§ DATA FOR PROCESSING:
##############################

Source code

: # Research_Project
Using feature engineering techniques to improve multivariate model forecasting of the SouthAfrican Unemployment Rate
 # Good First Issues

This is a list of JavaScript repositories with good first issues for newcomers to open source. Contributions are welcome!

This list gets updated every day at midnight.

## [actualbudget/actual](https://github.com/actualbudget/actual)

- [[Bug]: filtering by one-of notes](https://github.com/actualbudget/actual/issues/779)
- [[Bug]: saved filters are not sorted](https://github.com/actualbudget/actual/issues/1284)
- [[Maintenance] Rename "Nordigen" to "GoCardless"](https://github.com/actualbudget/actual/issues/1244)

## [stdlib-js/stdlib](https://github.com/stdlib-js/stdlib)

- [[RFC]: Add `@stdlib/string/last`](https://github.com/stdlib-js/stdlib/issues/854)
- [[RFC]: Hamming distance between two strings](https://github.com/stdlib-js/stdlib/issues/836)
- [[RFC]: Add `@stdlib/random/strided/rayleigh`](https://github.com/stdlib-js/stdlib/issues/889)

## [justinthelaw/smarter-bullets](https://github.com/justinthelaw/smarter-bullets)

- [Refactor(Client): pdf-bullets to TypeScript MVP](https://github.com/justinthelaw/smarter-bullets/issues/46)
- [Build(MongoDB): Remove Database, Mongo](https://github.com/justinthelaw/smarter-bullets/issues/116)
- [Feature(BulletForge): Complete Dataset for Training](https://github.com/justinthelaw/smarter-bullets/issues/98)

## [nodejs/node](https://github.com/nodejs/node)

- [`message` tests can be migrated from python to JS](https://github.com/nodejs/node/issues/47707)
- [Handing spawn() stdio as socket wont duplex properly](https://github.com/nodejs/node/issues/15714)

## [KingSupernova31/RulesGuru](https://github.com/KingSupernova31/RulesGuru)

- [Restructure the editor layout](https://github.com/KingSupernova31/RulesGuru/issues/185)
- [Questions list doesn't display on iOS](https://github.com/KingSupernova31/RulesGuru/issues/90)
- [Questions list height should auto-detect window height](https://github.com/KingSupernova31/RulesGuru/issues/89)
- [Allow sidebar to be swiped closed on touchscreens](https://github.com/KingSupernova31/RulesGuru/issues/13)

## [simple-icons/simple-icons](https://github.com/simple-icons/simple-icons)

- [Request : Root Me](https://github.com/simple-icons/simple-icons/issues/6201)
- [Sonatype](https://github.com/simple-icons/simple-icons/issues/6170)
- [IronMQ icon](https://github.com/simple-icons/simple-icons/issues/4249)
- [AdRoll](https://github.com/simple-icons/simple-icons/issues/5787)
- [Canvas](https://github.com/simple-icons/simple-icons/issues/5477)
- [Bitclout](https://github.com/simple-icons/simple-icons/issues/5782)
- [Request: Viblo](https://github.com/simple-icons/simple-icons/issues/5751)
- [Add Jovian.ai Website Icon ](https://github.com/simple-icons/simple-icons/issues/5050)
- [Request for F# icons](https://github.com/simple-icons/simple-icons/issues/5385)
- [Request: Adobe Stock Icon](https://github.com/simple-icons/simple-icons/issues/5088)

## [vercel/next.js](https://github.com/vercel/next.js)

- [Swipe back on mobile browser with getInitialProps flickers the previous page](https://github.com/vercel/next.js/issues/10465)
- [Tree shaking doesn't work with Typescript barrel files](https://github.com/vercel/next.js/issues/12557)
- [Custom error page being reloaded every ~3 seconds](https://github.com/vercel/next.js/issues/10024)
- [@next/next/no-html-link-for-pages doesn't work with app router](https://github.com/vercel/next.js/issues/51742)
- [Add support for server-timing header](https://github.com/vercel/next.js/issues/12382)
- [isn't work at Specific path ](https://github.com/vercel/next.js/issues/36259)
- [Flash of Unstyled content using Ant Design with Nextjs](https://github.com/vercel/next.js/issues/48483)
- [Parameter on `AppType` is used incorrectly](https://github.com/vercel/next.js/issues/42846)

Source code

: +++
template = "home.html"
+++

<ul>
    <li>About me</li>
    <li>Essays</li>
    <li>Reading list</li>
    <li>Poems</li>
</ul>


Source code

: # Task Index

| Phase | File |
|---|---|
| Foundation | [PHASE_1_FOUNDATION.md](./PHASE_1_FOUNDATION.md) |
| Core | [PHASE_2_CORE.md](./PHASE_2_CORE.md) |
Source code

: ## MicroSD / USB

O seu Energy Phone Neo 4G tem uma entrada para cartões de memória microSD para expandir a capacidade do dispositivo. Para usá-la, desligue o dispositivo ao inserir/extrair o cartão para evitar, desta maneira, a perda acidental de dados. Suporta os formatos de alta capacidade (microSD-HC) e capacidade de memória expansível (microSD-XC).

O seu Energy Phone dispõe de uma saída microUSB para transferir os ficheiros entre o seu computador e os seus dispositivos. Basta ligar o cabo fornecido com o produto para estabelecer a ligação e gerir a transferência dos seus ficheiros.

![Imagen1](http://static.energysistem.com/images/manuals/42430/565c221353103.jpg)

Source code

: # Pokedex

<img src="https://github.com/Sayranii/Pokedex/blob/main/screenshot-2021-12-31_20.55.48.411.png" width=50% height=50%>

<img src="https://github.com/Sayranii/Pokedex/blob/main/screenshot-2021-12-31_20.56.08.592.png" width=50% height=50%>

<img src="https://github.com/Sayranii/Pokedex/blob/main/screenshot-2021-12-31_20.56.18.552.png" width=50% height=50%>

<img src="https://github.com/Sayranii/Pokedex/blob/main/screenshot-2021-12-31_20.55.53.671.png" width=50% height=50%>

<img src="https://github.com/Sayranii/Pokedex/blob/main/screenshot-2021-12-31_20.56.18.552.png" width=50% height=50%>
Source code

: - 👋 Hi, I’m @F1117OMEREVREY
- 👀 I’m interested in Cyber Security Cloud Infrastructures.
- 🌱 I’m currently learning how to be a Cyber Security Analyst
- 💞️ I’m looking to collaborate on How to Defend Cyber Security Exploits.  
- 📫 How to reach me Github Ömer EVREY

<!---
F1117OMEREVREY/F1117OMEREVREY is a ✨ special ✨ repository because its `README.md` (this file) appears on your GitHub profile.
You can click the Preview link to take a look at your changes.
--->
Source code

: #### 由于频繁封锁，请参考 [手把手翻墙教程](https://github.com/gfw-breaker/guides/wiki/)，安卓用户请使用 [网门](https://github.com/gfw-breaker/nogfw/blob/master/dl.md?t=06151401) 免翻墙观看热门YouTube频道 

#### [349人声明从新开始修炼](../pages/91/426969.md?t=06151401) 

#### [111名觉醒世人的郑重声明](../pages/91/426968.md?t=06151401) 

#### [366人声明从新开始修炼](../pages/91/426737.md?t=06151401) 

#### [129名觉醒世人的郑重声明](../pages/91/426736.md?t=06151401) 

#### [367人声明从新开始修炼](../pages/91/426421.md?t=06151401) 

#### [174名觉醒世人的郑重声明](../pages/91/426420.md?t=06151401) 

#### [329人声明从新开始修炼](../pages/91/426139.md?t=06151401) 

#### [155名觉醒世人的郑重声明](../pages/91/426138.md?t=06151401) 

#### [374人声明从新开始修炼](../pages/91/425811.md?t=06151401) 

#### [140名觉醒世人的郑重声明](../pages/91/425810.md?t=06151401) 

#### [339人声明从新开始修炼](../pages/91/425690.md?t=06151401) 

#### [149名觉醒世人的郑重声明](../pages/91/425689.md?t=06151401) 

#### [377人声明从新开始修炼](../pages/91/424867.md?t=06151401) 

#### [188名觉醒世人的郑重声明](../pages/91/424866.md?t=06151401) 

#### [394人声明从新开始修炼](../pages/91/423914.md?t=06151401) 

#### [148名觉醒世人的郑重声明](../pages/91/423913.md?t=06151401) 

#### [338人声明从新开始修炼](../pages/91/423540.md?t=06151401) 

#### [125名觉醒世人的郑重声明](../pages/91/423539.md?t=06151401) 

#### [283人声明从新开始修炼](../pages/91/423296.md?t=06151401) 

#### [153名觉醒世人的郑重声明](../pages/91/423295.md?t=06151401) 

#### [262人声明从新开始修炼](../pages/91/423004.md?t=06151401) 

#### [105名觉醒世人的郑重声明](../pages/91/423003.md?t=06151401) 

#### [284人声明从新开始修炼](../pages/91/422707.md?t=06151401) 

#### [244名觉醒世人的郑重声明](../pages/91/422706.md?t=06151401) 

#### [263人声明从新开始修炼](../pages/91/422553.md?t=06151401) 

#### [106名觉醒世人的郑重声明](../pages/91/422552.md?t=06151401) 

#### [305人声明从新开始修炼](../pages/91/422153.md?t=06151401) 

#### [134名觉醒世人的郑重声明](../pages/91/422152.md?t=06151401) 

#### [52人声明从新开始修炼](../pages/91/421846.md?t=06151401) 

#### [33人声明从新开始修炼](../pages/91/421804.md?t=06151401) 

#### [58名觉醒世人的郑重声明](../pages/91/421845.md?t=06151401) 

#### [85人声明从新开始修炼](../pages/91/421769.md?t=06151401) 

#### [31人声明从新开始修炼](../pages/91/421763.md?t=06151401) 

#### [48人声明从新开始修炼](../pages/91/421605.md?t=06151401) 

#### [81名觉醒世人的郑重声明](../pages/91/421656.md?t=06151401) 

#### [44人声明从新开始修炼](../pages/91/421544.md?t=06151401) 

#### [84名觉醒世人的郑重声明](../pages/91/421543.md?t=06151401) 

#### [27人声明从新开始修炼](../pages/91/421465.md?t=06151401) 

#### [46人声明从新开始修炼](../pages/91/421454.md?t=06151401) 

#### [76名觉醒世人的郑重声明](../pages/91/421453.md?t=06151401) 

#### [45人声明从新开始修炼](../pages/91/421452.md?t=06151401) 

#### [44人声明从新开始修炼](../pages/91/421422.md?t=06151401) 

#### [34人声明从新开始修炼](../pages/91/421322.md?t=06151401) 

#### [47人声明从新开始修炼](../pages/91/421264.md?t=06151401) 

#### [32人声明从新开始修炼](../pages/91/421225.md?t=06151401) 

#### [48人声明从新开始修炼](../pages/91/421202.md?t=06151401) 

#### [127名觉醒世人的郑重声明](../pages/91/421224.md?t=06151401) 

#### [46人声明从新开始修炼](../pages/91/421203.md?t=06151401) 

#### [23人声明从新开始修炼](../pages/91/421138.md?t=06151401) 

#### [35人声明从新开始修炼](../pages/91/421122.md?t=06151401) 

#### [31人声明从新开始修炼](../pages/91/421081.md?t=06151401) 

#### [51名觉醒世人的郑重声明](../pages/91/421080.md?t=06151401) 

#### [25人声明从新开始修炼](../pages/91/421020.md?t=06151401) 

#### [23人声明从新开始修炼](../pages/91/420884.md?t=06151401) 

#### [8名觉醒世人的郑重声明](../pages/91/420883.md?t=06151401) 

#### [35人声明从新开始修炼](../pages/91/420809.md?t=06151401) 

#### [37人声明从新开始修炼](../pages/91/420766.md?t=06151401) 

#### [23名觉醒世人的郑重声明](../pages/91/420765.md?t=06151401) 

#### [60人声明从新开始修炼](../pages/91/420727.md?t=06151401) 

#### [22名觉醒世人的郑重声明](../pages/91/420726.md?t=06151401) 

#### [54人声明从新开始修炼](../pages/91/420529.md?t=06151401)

##############################

§ TASK ITEM: Begin at the line above that has "#### [284人声明从新" and stop after the line that has "#### [58名觉醒世人的", copying each line exactly and adding nothing else.

§ SOLVED EXERCISE:
#### [284人声明从新开始修炼](../pages/91/422707.md?t=06151401) 

#### [244名觉醒世人的郑重声明](../pages/91/422706.md?t=06151401) 

#### [263人声明从新开始修炼](../pages/91/422553.md?t=06151401) 

#### [106名觉醒世人的郑重声明](../pages/91/422552.md?t=06151401) 

#### [305人声明从新开始修炼](../pages/91/422153.md?t=06151401) 

#### [134名觉醒世人的郑重声明](../pages/91/422152.md?t=06151401) 

#### [52人声明从新开始修炼](../pages/91/421846.md?t=06151401) 

#### [33人声明从新开始修炼](../pages/91/421804.md?t=06151401) 

#### [58名觉醒世人的郑重声明](../pages/91/421845.md?t=06151401) 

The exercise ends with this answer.